Streamline big data – Talend round table


10 December 2015


Big data, seen as the panacea to cure all banking ills, is capable of improving the customer experience, reducing risk, increasing efficiency and ultimately raising profits. But can it really achieve all this for the industry? Mark Brierley hears from experts across the sector at a Talend round table and tries to find a consensus on just what is and, more importantly, what is not possible.


A term that has spread across the business world like wildfire in the past decade, the finance industry has been one of many sectors to fan the flames and tout 'big data' as the future. For banks, it is seen as a means of providing a new level of personalisation to the customer, as giving a better understanding of risk management and as a way of improving fraud detection. But at a round table discussion organised by software vendor Talend, there is some scepticism on just how far the big industry players have gone in truly embracing big data.

A recent survey of banking professionals by Talend found that 64% of banks report that they are currently using big data. When asking senior executives specifically, that number rises to 75%, yet only 30% of professionals at the coal face do, suggesting a disconnect between what the banks say they are doing and what is actually happening. The headline figure of 64% was certainly taken with a pinch of salt among the participants at the round table.
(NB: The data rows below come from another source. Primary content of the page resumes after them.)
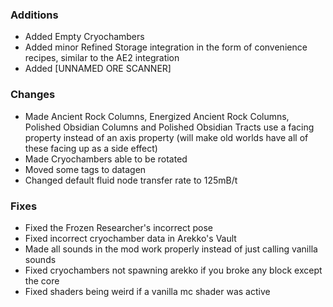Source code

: ### Additions
- Added Empty Cryochambers
- Added minor Refined Storage integration in the form of convenience recipes, similar to the AE2 integration
- Added [UNNAMED ORE SCANNER]

### Changes
- Made Ancient Rock Columns, Energized Ancient Rock Columns, Polished Obsidian Columns and Polished Obsidian Tracts use a facing property instead of an axis property (will make old worlds have all of these facing up as a side effect)
- Made Cryochambers able to be rotated
- Moved some tags to datagen
- Changed default fluid node transfer rate to 125mB/t

### Fixes
- Fixed the Frozen Researcher's incorrect pose
- Fixed incorrect cryochamber data in Arekko's Vault
- Made all sounds in the mod work properly instead of just calling vanilla sounds
- Fixed cryochambers not spawning arekko if you broke any block except the core
- Fixed shaders being weird if a vanilla mc shader was active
"Pretty much all of our clients [in the banking industry] say 'yes we know that big data is the way to go', but it's very different when you get to the actual implentation and delivery of big data," Ben Musgrave, enterprise account manager for BIPB says to a chorus of approval from the other attendees, before confirming "there's far less happening in reality".

A clearer view

But the picture isn't perhaps as black and white as that. After all, the banking industry has been using big data for high-frequency trading and quant funds for more than a decade, so perhaps the detachment only exists between what banks say they are using big data for today and how it is actually being used. There is clearly little benefit to the personalisation of a customer's banking experience if high-frequency trading is as far as the usage currently goes. So perhaps the disconnect is more of a result of the stifling environment the sector has found itself in since 2007, thinks Louise Cooper, financial analyst and journalist for The Times, the Sun and the BBC.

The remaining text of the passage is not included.